## ACTIVITY
Whenever "Proposition" appears in a line, please copy that line from the data.

Stored data entries
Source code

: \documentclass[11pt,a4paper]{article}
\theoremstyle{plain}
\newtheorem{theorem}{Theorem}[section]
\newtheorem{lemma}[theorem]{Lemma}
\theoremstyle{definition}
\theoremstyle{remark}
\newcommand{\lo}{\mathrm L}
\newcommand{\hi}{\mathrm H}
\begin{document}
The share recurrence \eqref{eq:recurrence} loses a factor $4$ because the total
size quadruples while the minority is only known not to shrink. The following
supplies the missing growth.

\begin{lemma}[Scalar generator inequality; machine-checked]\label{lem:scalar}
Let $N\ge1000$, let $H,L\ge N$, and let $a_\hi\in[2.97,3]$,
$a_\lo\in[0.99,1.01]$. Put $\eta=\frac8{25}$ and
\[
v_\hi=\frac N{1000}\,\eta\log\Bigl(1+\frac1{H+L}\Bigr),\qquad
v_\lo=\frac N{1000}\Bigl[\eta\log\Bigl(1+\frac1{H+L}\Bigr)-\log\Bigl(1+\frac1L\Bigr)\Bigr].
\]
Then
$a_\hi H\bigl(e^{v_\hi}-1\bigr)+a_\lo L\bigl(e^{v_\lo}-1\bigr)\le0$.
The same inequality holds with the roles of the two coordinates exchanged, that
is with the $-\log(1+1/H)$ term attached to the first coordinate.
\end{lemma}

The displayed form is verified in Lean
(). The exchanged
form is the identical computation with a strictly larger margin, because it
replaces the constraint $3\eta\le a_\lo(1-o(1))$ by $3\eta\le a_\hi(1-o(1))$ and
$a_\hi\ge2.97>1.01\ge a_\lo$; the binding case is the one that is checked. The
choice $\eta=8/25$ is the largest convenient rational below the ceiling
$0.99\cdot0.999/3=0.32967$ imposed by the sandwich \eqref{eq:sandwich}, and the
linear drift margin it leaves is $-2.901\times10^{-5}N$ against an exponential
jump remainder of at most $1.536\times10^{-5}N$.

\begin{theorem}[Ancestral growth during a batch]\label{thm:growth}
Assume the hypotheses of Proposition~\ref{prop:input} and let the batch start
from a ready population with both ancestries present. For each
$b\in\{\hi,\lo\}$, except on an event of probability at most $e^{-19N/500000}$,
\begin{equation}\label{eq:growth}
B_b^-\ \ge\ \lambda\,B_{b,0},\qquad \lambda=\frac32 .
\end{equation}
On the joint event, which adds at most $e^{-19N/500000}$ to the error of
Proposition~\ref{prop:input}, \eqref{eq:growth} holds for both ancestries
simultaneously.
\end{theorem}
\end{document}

## OUTPUT FOR THIS TASK
Assume the hypotheses of Proposition~\ref{prop:input} and let the batch start
Proposition~\ref{prop:input}, \eqref{eq:growth} holds for both ancestries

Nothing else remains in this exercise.